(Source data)
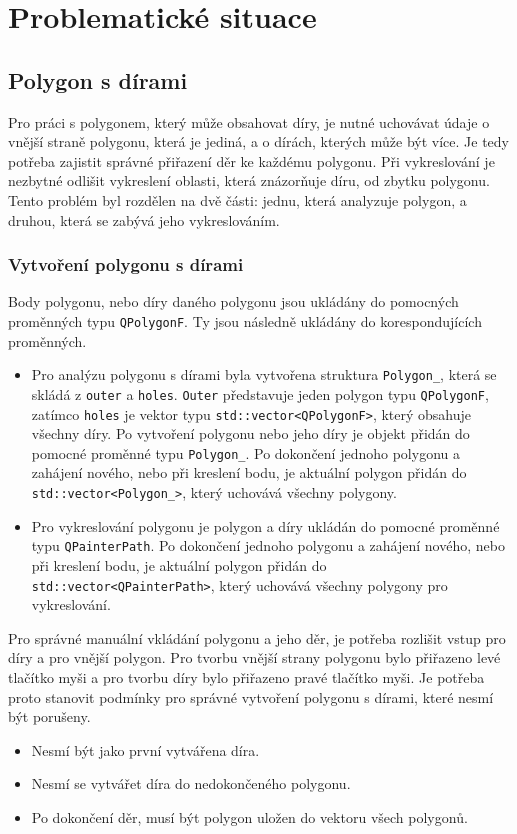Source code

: \section{Problematické situace}

\subsection{Polygon s dírami}
Pro práci s polygonem, který může obsahovat díry, je nutné uchovávat údaje o vnější straně polygonu, která je jediná, a o dírách, kterých může být více. Je tedy potřeba zajistit správné přiřazení děr ke každému polygonu. Při vykreslování je nezbytné odlišit vykreslení oblasti, která znázorňuje díru, od zbytku polygonu. Tento problém byl rozdělen na dvě části: jednu, která analyzuje polygon, a druhou, která se zabývá jeho vykreslováním.

\subsubsection{Vytvoření polygonu s dírami}
Body polygonu, nebo díry daného polygonu jsou ukládány do pomocných proměnných typu \texttt{QPolygonF}. Ty jsou následně ukládány do korespondujících proměnných.
\begin{itemize}
    \item Pro analýzu polygonu s dírami byla vytvořena struktura \texttt{Polygon\_}, která se skládá z \texttt{outer} a \texttt{holes}. \texttt{Outer} představuje jeden polygon typu \texttt{QPolygonF}, zatímco \texttt{holes} je vektor typu \newline \texttt{std::vector<QPolygonF>}, který obsahuje všechny díry. Po vytvoření polygonu nebo jeho díry je objekt přidán do pomocné proměnné typu \texttt{Polygon\_}. Po dokončení jednoho polygonu a zahájení nového, nebo při kreslení bodu, je aktuální polygon přidán do \texttt{std::vector<Polygon\_>}, který uchovává všechny polygony.
    \item Pro vykreslování polygonu je polygon a díry ukládán do pomocné proměnné typu \texttt{QPainterPath}. Po dokončení jednoho polygonu a zahájení nového, nebo při kreslení bodu, je aktuální polygon přidán do \texttt{std::vector<QPainterPath>}, který uchovává všechny polygony pro vykreslování.
\end{itemize}
Pro správné manuální vkládání polygonu a jeho děr, je potřeba rozlišit vstup pro díry a pro vnější polygon. Pro tvorbu vnější strany polygonu bylo přiřazeno levé tlačítko myši a pro tvorbu díry bylo přiřazeno pravé tlačítko myši. Je potřeba proto stanovit podmínky pro správné vytvoření polygonu s dírami, které nesmí být porušeny.
\begin{itemize}
    \item Nesmí být jako první vytvářena díra.
    \item Nesmí se vytvářet díra do nedokončeného polygonu.
    \item Po dokončení děr, musí být polygon uložen do vektoru všech polygonů.
\end{itemize}

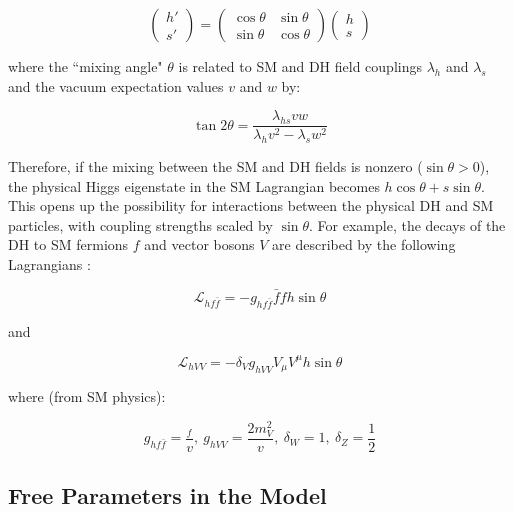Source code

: \begin{equation}
\label{eq:higgs_mass_eigenstates}
\begin{pmatrix}
h' \\ s'
\end{pmatrix} = 
\begin{pmatrix}
\cos\theta & \sin\theta \\
\sin\theta & \cos\theta 
\end{pmatrix}
\begin{pmatrix}
h \\ s
\end{pmatrix}
\end{equation}

\noindent where the ``mixing angle" \(\theta\) is related to SM and DH field couplings \(\lambda_h\) and \(\lambda_s\) and the vacuum expectation values \(v\) and \(w\) by:

\begin{equation}
\label{eq:higgs_mixing_angle}
\tan2\theta = \frac{\lambda_{hs}vw}{\lambda_hv^2 - \lambda_sw^2}
\end{equation}

Therefore, if the mixing between the SM and DH fields is nonzero (\(\sin\theta > 0\)), the physical Higgs eigenstate in the SM Lagrangian becomes \(h\cos\theta + s\sin\theta\). This opens up the possibility for interactions between the physical DH and SM particles, with coupling strengths scaled by \(\sin\theta\). For example, the decays of the DH to SM fermions \(f\) and vector bosons \(V\) are described by the following Lagrangians \cite{Duerr_2016, PDG_2018}:  

\begin{equation}
\mathcal{L}_{hf\bar{f}} = -g_{hf\bar{f}}\bar{f}f h\sin\theta 
\end{equation}

\noindent and

\begin{equation}
\mathcal{L}_{hVV} = -\delta_V g_{hVV}V_\mu V^\mu h\sin\theta 
\end{equation}

\noindent where (from SM physics):

\begin{equation}
g_{hf\bar{f}} = \frac{_f}{v}, ~ g_{hVV} = \frac{2m_V^2}{v}, ~ \delta_W = 1, ~ \delta_Z = \frac{1}{2}
\end{equation}

\subsection{Free Parameters in the Model}
\label{sec:dh_model_free_parameters}

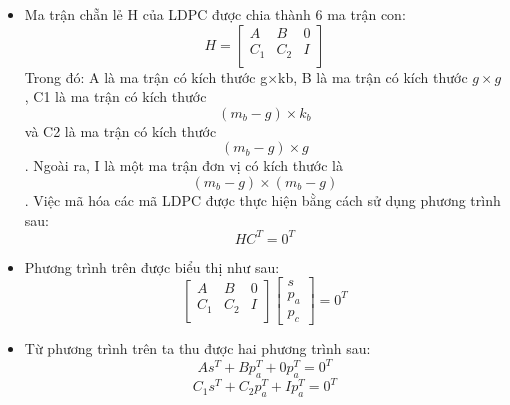 \documentclass{article}
\begin{document}
\begin{itemize}
      \item	Ma trận chẵn lẻ H của LDPC được chia thành 6 ma trận con:
      \begin{equation}\label{pt13}
         H = 
         \begin{bmatrix}
          A & B & 0 \\
          C_1 & C_2 & I \\ 
        \end{bmatrix}
      \end{equation}
      Trong đó: A là ma trận có kích thước g×kb, B là ma trận có kích thước $g×g$, C1 là ma trận có kích thước $$(m_b-g)×k_b$$ và C2 là ma trận có kích thước $$(m_b-g)×g$$. Ngoài ra, I là một ma trận đơn vị có kích thước là $$(m_b-g)×( m_b-g)$$. Việc mã hóa các mã LDPC được thực hiện bằng cách sử dụng phương trình sau: 
        \begin{equation}\label{pt14}
         HC^T= 0^T
        \end{equation}
     \item  Phương trình trên được biểu thị như sau:
      \begin{equation}\label{pt15}
          \begin{bmatrix}
            A & B & 0 \\
            C_1 & C_2 & I \\ 
          \end{bmatrix}
        \begin{bmatrix}
            s \\
           p_a \\
           p_c
          \end{bmatrix}
           = 0^T 
      \end{equation}
      \item  Từ phương trình trên ta thu được hai phương trình sau:
        \begin{equation}\label{pt16}
         As^T+Bp_a^T+0p_a^T = 0^T
      \end{equation}
      \begin{equation}\label{pt17}
         C_1s^T + C_2p_a^T + Ip_a^T = 0^T		
      \end{equation}
      

\end{itemize}
\end{document}

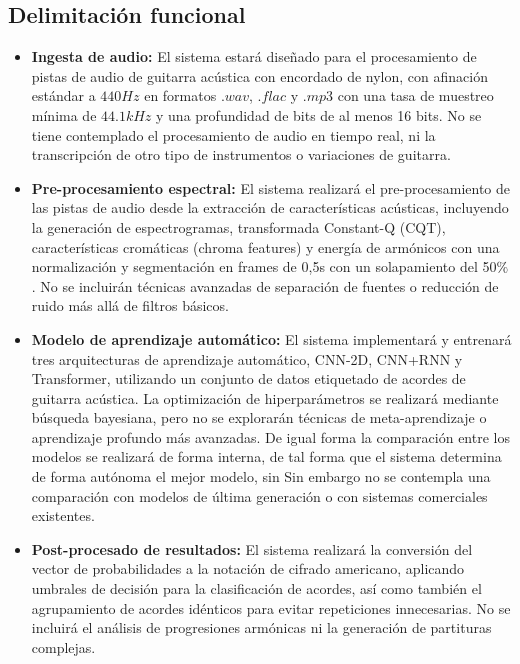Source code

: \subsection{Delimitación funcional}
\begin{itemize}

\item \textbf{Ingesta de audio:} El sistema estará diseñado para el procesamiento de pistas de audio de guitarra acústica con encordado de nylon, con afinación estándar a $440 Hz$ en formatos $.wav$, $.flac$ y $.mp3$ con una tasa de muestreo mínima de $44.1 kHz$ y una profundidad de bits de al menos 16 bits. No se tiene contemplado el procesamiento de audio en tiempo real, ni la transcripción de otro tipo de instrumentos o variaciones de guitarra.

\item \textbf{Pre-procesamiento espectral:} El sistema realizará el pre-procesamiento de las pistas de audio desde la extracción de características acústicas, incluyendo la generación de espectrogramas, transformada Constant-Q (CQT), características cromáticas (chroma features) y energía de armónicos con una normalización y segmentación en frames de 0,5s con un solapamiento del 50$\%$. No se incluirán técnicas avanzadas de separación de fuentes o reducción de ruido más allá de filtros básicos.

\item \textbf{Modelo de aprendizaje automático:} El sistema implementará y entrenará tres arquitecturas de aprendizaje automático, CNN-2D, CNN+RNN y Transformer, utilizando un conjunto de datos etiquetado de acordes de guitarra acústica. La optimización de hiperparámetros se realizará mediante búsqueda bayesiana, pero no se explorarán técnicas de meta-aprendizaje o aprendizaje profundo más avanzadas. De igual forma la comparación entre los modelos se realizará de forma interna, de tal forma que el sistema determina de forma autónoma el mejor modelo, sin Sin embargo no se contempla una comparación con modelos de última generación o con sistemas comerciales existentes.

\item \textbf{Post-procesado de resultados:} El sistema realizará la conversión del vector de probabilidades a la notación de cifrado americano, aplicando umbrales de decisión para la clasificación de acordes, así como también el agrupamiento de acordes idénticos para evitar repeticiones innecesarias. No se incluirá el análisis de progresiones armónicas ni la generación de partituras complejas.

\end{itemize}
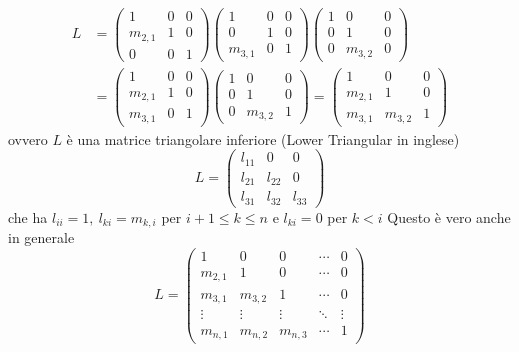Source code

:     \[
    \begin{split}
        L &=
        \begin{pmatrix}
        1 & 0 & 0 \\
        m_{2,1} & 1 & 0 \\
        0 & 0 & 1
        \end{pmatrix}
        \begin{pmatrix}
        1 & 0 & 0 \\
        0 & 1 & 0 \\
        m_{3,1} & 0 & 1
        \end{pmatrix}
        \begin{pmatrix}
        1 & 0 & 0 \\
        0 & 1 & 0 \\
        0 & m_{3,2} & 0
        \end{pmatrix} \\
        &=
        \begin{pmatrix}
        1 & 0 & 0 \\
        m_{2,1} & 1 & 0 \\
        m_{3,1} & 0 & 1
        \end{pmatrix}
        \begin{pmatrix}
        1 & 0 & 0 \\
        0 & 1 & 0 \\
        0 & m_{3,2} & 1
        \end{pmatrix}
        =
        \begin{pmatrix}
        1 & 0 & 0 \\
        m_{2,1} & 1 & 0 \\
        m_{3,1} & m_{3,2} & 1
        \end{pmatrix}
    \end{split}
    \]
    ovvero $L$ è una matrice triangolare inferiore (Lower Triangular in inglese)
    \[
    L =
    \begin{pmatrix}
    l_{11} & 0 & 0 \\
    l_{21} & l_{22} & 0 \\
    l_{31} & l_{32} & l_{33}
    \end{pmatrix}
    \]
    che ha $l_{ii} = 1, \ l_{ki} = m_{k,i}$ per $i+1 \le k \le n$ e $l_{ki} = 0$ per $k<i$
Questo è vero anche in generale
\[
L=
\begin{pmatrix}
1 & 0 & 0 & \cdots & 0 \\
m_{2,1} & 1 & 0 & \cdots & 0 \\
m_{3,1} & m_{3,2} & 1 & \cdots & 0 \\
\vdots & \vdots & \vdots & \ddots & \vdots \\
m_{n,1} & m_{n,2} & m_{n,3} & \cdots & 1
\end{pmatrix}
\]
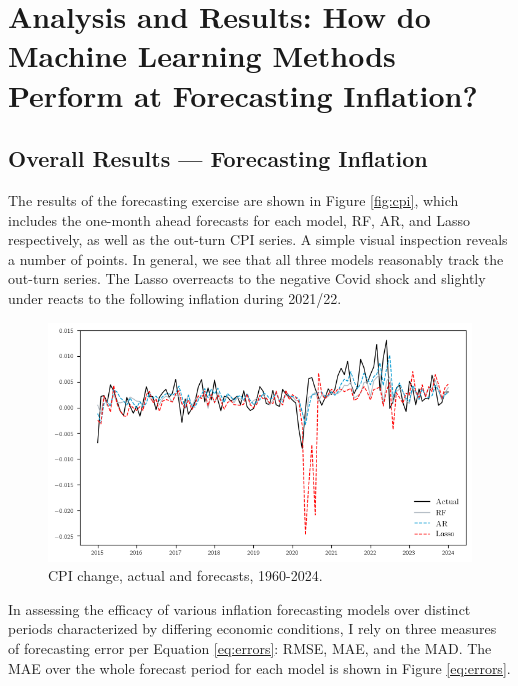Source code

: \section{Analysis and Results: How do Machine Learning Methods Perform at Forecasting Inflation?} \label{sec:analysis}

\subsection{Overall Results — Forecasting Inflation} \label{sec:analysis_results}

The results of the forecasting exercise are shown in Figure \ref{fig:cpi}, which includes the one-month ahead forecasts for each model, RF, AR, and Lasso respectively, as well as the out-turn CPI series. A simple visual inspection reveals a number of points. In general, we see that all three models reasonably track the out-turn series. The Lasso overreacts to the negative Covid shock and slightly under reacts to the following inflation during 2021/22.

\begin{figure}[H]
    \centering
    \includegraphics[width=1\linewidth]{figures/forecasts.png}
    \vspace{-30pt}
    \caption{CPI change, actual and forecasts, 1960-2024.}
    \label{fig:forecasts} 
\end{figure}

In assessing the efficacy of various inflation forecasting models over distinct periods characterized by differing economic conditions, I rely on three measures of forecasting error per Equation \ref{eq:errors}: RMSE, MAE, and the MAD. The MAE over the whole forecast period for each model is shown in Figure \ref{eq:errors}.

● **YOUR ASSIGNMENT**: Count the lines above in which the string "mathcal" occurs, and write the number with no other text.

● **WRITTEN ANSWER**: 2